• [DATASET]
◆ ◆ ◆

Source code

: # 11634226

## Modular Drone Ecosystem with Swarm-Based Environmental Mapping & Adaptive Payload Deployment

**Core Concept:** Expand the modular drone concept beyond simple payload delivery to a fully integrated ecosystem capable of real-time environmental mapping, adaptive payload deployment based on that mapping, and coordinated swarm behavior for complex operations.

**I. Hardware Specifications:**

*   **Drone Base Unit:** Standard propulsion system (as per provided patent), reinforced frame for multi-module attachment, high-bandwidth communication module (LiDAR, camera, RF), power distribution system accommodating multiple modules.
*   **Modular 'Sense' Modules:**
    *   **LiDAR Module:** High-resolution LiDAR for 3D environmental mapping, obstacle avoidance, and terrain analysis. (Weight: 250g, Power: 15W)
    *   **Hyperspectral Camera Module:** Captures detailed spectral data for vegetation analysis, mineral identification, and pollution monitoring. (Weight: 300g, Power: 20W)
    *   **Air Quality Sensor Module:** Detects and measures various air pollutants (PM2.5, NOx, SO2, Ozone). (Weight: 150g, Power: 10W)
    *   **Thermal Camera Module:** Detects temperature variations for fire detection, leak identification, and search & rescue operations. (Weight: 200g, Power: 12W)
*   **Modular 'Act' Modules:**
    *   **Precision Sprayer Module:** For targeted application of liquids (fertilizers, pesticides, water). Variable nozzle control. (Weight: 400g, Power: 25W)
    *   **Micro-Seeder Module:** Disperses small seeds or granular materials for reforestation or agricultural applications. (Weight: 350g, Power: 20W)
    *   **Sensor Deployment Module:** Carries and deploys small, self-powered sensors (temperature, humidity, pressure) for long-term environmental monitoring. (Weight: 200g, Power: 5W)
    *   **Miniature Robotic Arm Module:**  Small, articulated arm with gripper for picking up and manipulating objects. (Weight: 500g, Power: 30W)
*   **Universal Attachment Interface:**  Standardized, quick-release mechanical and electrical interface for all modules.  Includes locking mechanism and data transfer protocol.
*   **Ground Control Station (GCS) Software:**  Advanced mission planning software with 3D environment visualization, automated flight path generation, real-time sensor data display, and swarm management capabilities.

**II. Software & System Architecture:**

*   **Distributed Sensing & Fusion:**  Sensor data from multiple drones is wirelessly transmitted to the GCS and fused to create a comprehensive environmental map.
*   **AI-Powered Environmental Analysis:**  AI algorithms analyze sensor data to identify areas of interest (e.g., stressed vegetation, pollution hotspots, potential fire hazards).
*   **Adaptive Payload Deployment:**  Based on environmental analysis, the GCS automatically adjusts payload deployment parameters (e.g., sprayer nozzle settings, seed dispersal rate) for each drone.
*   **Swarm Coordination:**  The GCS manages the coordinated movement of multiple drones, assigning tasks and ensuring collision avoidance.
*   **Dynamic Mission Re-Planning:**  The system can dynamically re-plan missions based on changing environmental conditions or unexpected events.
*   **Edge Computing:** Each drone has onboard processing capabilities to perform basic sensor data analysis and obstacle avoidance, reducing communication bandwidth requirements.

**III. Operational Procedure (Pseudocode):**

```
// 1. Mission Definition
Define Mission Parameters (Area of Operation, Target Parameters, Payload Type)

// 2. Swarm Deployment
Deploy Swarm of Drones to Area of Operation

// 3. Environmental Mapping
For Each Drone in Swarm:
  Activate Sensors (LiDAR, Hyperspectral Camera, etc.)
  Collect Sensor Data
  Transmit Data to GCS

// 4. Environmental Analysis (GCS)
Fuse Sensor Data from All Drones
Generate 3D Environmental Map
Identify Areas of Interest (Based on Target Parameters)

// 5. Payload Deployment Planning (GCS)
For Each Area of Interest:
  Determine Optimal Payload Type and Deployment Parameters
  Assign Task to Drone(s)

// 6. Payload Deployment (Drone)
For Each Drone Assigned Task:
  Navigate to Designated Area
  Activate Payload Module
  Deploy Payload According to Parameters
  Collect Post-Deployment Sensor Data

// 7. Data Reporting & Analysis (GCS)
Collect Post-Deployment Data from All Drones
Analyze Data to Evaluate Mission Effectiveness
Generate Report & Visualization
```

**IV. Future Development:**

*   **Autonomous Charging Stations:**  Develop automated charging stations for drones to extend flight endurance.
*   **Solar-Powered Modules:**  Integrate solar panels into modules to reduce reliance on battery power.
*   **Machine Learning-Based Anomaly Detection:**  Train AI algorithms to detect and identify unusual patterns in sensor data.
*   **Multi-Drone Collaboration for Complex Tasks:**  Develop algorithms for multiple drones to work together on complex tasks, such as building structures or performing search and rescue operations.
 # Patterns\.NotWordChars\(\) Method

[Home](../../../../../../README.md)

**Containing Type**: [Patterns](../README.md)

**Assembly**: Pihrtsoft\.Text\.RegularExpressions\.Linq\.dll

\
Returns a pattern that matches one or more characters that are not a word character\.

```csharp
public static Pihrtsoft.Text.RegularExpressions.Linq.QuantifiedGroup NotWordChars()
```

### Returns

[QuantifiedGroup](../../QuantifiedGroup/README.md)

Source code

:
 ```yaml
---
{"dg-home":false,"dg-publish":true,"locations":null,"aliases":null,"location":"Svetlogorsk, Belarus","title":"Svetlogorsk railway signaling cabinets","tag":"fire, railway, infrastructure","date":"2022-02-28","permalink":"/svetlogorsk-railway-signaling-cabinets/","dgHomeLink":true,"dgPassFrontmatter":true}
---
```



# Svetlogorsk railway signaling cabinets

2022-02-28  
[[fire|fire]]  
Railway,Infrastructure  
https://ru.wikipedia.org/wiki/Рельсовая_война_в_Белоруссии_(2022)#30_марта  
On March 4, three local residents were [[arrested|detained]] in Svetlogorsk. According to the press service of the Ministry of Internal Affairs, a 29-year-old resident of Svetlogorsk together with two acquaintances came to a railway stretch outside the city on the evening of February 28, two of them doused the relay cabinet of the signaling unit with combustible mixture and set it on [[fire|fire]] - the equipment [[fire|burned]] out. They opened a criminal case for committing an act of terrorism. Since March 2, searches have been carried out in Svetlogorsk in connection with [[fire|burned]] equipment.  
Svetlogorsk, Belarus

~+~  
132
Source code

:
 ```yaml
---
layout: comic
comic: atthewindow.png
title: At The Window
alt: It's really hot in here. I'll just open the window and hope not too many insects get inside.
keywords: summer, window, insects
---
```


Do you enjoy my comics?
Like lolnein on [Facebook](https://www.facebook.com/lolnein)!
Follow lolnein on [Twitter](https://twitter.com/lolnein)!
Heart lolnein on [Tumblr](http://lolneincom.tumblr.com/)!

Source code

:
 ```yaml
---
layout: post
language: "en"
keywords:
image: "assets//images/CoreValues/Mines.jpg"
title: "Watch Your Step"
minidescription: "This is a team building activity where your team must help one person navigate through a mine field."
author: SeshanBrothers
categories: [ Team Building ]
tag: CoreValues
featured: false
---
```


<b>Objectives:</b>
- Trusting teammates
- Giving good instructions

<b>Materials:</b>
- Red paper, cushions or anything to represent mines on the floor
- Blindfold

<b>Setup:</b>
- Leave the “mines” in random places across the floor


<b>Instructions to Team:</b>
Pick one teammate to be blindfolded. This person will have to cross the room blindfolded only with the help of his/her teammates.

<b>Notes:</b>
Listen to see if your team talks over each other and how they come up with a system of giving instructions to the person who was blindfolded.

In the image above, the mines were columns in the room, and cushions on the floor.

◆ ◆ ◆

• [HOW TO COMPLETE THIS TASK]
What lines in the data above carry "title"? Return them all.

• [THE COMPLETED TASK]
{"dg-home":false,"dg-publish":true,"locations":null,"aliases":null,"location":"Svetlogorsk, Belarus","title":"Svetlogorsk railway signaling cabinets","tag":"fire, railway, infrastructure","date":"2022-02-28","permalink":"/svetlogorsk-railway-signaling-cabinets/","dgHomeLink":true,"dgPassFrontmatter":true}
title: At The Window
title: "Watch Your Step"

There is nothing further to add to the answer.